** ENTRIES SHOWN follows **

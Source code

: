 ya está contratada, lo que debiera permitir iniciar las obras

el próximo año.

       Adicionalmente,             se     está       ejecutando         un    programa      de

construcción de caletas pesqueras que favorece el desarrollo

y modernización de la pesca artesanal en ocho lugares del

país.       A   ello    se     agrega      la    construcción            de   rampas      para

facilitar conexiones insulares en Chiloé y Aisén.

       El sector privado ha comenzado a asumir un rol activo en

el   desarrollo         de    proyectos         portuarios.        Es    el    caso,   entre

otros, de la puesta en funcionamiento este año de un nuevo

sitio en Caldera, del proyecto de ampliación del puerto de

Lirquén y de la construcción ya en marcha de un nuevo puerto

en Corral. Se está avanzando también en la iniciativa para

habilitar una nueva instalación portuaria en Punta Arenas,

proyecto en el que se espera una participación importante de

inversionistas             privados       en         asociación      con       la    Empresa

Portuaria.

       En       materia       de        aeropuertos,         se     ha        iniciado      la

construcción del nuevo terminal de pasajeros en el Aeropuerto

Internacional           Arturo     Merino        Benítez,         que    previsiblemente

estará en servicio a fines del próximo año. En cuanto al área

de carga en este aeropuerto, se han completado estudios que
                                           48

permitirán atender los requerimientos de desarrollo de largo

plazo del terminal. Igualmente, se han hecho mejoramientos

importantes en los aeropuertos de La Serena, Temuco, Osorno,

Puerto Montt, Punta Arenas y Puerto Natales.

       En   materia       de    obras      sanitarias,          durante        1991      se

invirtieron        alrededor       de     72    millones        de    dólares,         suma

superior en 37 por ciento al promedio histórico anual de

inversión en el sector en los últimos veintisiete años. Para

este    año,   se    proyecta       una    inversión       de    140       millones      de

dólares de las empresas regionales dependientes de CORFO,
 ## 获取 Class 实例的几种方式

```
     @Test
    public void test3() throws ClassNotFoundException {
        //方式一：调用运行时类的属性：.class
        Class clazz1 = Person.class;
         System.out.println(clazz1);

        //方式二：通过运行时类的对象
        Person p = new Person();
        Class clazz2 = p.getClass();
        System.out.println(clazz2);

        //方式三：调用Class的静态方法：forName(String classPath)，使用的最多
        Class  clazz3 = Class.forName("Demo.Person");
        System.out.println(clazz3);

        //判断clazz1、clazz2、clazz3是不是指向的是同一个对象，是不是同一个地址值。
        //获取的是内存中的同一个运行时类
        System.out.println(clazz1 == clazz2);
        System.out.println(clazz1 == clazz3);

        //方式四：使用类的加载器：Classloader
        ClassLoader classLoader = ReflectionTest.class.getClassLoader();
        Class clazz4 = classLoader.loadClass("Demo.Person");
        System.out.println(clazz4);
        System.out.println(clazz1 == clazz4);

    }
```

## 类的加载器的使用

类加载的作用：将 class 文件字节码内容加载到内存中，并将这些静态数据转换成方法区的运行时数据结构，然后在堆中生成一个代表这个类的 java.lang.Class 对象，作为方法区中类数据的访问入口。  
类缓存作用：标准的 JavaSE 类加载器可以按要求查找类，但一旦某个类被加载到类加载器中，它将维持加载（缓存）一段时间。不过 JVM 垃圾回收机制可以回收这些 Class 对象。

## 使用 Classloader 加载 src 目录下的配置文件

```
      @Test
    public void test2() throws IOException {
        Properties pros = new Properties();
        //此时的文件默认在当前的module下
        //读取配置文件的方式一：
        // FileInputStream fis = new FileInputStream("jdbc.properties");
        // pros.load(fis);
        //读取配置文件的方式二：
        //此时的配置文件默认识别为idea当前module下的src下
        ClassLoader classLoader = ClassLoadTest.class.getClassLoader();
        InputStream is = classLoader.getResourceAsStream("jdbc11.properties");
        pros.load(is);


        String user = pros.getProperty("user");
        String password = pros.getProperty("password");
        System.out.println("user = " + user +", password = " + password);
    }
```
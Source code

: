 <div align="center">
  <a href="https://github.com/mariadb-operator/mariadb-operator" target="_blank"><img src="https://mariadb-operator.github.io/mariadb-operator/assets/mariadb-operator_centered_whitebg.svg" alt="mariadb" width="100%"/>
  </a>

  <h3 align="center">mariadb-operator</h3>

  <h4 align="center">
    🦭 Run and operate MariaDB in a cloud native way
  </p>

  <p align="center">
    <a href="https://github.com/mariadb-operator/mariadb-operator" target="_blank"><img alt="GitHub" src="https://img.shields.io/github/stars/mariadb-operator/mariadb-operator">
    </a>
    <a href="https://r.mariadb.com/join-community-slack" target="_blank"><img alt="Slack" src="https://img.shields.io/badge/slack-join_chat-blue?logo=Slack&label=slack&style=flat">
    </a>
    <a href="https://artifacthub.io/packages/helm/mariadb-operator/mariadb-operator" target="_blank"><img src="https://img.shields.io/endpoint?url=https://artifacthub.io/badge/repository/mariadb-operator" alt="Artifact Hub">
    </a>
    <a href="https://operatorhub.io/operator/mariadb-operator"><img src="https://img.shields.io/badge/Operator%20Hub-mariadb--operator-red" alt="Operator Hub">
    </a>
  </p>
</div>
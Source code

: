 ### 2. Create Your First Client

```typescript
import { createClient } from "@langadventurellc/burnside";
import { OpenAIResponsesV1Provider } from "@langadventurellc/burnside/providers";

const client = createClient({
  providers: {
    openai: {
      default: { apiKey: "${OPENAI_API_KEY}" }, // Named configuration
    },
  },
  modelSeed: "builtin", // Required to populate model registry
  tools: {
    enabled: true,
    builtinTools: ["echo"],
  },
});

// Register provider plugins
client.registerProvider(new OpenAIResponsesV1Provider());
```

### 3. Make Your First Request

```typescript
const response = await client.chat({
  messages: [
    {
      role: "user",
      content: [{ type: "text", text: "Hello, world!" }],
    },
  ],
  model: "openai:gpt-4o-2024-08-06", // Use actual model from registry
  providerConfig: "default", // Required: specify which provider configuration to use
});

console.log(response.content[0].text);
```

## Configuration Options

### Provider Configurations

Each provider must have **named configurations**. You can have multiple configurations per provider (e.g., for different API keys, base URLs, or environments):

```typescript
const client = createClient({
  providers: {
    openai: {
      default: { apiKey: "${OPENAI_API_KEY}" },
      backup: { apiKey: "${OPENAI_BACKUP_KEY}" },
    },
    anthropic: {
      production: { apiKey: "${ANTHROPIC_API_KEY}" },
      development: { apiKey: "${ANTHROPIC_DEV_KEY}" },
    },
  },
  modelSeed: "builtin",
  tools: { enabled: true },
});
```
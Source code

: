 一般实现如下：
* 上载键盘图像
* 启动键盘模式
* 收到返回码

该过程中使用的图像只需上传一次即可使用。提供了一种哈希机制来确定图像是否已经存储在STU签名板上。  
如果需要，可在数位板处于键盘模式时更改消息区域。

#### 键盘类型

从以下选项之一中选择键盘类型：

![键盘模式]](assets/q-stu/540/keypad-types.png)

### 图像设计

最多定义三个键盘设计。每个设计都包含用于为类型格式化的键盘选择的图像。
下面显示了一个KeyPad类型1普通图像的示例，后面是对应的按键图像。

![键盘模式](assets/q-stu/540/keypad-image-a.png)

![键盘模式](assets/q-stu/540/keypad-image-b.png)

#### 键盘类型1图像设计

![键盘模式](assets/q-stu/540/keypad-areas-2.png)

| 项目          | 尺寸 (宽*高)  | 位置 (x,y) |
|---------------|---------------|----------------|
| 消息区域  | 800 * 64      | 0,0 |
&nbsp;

** End of ENTRIES SHOWN **

Go through the records and set each one down again, unchanged.

→ **EXERCISE RESPONSE**
Source code

: ya está contratada, lo que debiera permitir iniciar las obras

el próximo año.

       Adicionalmente,             se     está       ejecutando         un    programa      de

construcción de caletas pesqueras que favorece el desarrollo

y modernización de la pesca artesanal en ocho lugares del

país.       A   ello    se     agrega      la    construcción            de   rampas      para

facilitar conexiones insulares en Chiloé y Aisén.

       El sector privado ha comenzado a asumir un rol activo en

el   desarrollo         de    proyectos         portuarios.        Es    el    caso,   entre

otros, de la puesta en funcionamiento este año de un nuevo

sitio en Caldera, del proyecto de ampliación del puerto de

Lirquén y de la construcción ya en marcha de un nuevo puerto

en Corral. Se está avanzando también en la iniciativa para

habilitar una nueva instalación portuaria en Punta Arenas,

proyecto en el que se espera una participación importante de

inversionistas             privados       en         asociación      con       la    Empresa

Portuaria.

       En       materia       de        aeropuertos,         se     ha        iniciado      la

construcción del nuevo terminal de pasajeros en el Aeropuerto

Internacional           Arturo     Merino        Benítez,         que    previsiblemente

estará en servicio a fines del próximo año. En cuanto al área

de carga en este aeropuerto, se han completado estudios que
                                           48

permitirán atender los requerimientos de desarrollo de largo

plazo del terminal. Igualmente, se han hecho mejoramientos

importantes en los aeropuertos de La Serena, Temuco, Osorno,

Puerto Montt, Punta Arenas y Puerto Natales.

       En   materia       de    obras      sanitarias,          durante        1991      se

invirtieron        alrededor       de     72    millones        de    dólares,         suma

superior en 37 por ciento al promedio histórico anual de

inversión en el sector en los últimos veintisiete años. Para

este    año,   se    proyecta       una    inversión       de    140       millones      de

dólares de las empresas regionales dependientes de CORFO,
 ## 获取 Class 实例的几种方式

```
     @Test
    public void test3() throws ClassNotFoundException {
        //方式一：调用运行时类的属性：.class
        Class clazz1 = Person.class;
         System.out.println(clazz1);

        //方式二：通过运行时类的对象
        Person p = new Person();
        Class clazz2 = p.getClass();
        System.out.println(clazz2);

        //方式三：调用Class的静态方法：forName(String classPath)，使用的最多
        Class  clazz3 = Class.forName("Demo.Person");
        System.out.println(clazz3);

        //判断clazz1、clazz2、clazz3是不是指向的是同一个对象，是不是同一个地址值。
        //获取的是内存中的同一个运行时类
        System.out.println(clazz1 == clazz2);
        System.out.println(clazz1 == clazz3);

        //方式四：使用类的加载器：Classloader
        ClassLoader classLoader = ReflectionTest.class.getClassLoader();
        Class clazz4 = classLoader.loadClass("Demo.Person");
        System.out.println(clazz4);
        System.out.println(clazz1 == clazz4);

    }
```

## 类的加载器的使用

类加载的作用：将 class 文件字节码内容加载到内存中，并将这些静态数据转换成方法区的运行时数据结构，然后在堆中生成一个代表这个类的 java.lang.Class 对象，作为方法区中类数据的访问入口。  
类缓存作用：标准的 JavaSE 类加载器可以按要求查找类，但一旦某个类被加载到类加载器中，它将维持加载（缓存）一段时间。不过 JVM 垃圾回收机制可以回收这些 Class 对象。

## 使用 Classloader 加载 src 目录下的配置文件

```
      @Test
    public void test2() throws IOException {
        Properties pros = new Properties();
        //此时的文件默认在当前的module下
        //读取配置文件的方式一：
        // FileInputStream fis = new FileInputStream("jdbc.properties");
        // pros.load(fis);
        //读取配置文件的方式二：
        //此时的配置文件默认识别为idea当前module下的src下
        ClassLoader classLoader = ClassLoadTest.class.getClassLoader();
        InputStream is = classLoader.getResourceAsStream("jdbc11.properties");
        pros.load(is);


        String user = pros.getProperty("user");
        String password = pros.getProperty("password");
        System.out.println("user = " + user +", password = " + password);
    }
```
Source code

: <div align="center">
  <a href="https://github.com/mariadb-operator/mariadb-operator" target="_blank"><img src="https://mariadb-operator.github.io/mariadb-operator/assets/mariadb-operator_centered_whitebg.svg" alt="mariadb" width="100%"/>
  </a>

  <h3 align="center">mariadb-operator</h3>

  <h4 align="center">
    🦭 Run and operate MariaDB in a cloud native way
  </p>

  <p align="center">
    <a href="https://github.com/mariadb-operator/mariadb-operator" target="_blank"><img alt="GitHub" src="https://img.shields.io/github/stars/mariadb-operator/mariadb-operator">
    </a>
    <a href="https://r.mariadb.com/join-community-slack" target="_blank"><img alt="Slack" src="https://img.shields.io/badge/slack-join_chat-blue?logo=Slack&label=slack&style=flat">
    </a>
    <a href="https://artifacthub.io/packages/helm/mariadb-operator/mariadb-operator" target="_blank"><img src="https://img.shields.io/endpoint?url=https://artifacthub.io/badge/repository/mariadb-operator" alt="Artifact Hub">
    </a>
    <a href="https://operatorhub.io/operator/mariadb-operator"><img src="https://img.shields.io/badge/Operator%20Hub-mariadb--operator-red" alt="Operator Hub">
    </a>
  </p>
</div>
Source code

: ### 2. Create Your First Client

```typescript
import { createClient } from "@langadventurellc/burnside";
import { OpenAIResponsesV1Provider } from "@langadventurellc/burnside/providers";

const client = createClient({
  providers: {
    openai: {
      default: { apiKey: "${OPENAI_API_KEY}" }, // Named configuration
    },
  },
  modelSeed: "builtin", // Required to populate model registry
  tools: {
    enabled: true,
    builtinTools: ["echo"],
  },
});

// Register provider plugins
client.registerProvider(new OpenAIResponsesV1Provider());
```

### 3. Make Your First Request

```typescript
const response = await client.chat({
  messages: [
    {
      role: "user",
      content: [{ type: "text", text: "Hello, world!" }],
    },
  ],
  model: "openai:gpt-4o-2024-08-06", // Use actual model from registry
  providerConfig: "default", // Required: specify which provider configuration to use
});

console.log(response.content[0].text);
```

## Configuration Options

### Provider Configurations

Each provider must have **named configurations**. You can have multiple configurations per provider (e.g., for different API keys, base URLs, or environments):

```typescript
const client = createClient({
  providers: {
    openai: {
      default: { apiKey: "${OPENAI_API_KEY}" },
      backup: { apiKey: "${OPENAI_BACKUP_KEY}" },
    },
    anthropic: {
      production: { apiKey: "${ANTHROPIC_API_KEY}" },
      development: { apiKey: "${ANTHROPIC_DEV_KEY}" },
    },
  },
  modelSeed: "builtin",
  tools: { enabled: true },
});
```
Source code

: 一般实现如下：
* 上载键盘图像
* 启动键盘模式
* 收到返回码

该过程中使用的图像只需上传一次即可使用。提供了一种哈希机制来确定图像是否已经存储在STU签名板上。  
如果需要，可在数位板处于键盘模式时更改消息区域。

#### 键盘类型

从以下选项之一中选择键盘类型：

![键盘模式]](assets/q-stu/540/keypad-types.png)

### 图像设计

最多定义三个键盘设计。每个设计都包含用于为类型格式化的键盘选择的图像。
下面显示了一个KeyPad类型1普通图像的示例，后面是对应的按键图像。

![键盘模式](assets/q-stu/540/keypad-image-a.png)

![键盘模式](assets/q-stu/540/keypad-image-b.png)

#### 键盘类型1图像设计

![键盘模式](assets/q-stu/540/keypad-areas-2.png)

| 项目          | 尺寸 (宽*高)  | 位置 (x,y) |
|---------------|---------------|----------------|
| 消息区域  | 800 * 64      | 0,0 |
&nbsp;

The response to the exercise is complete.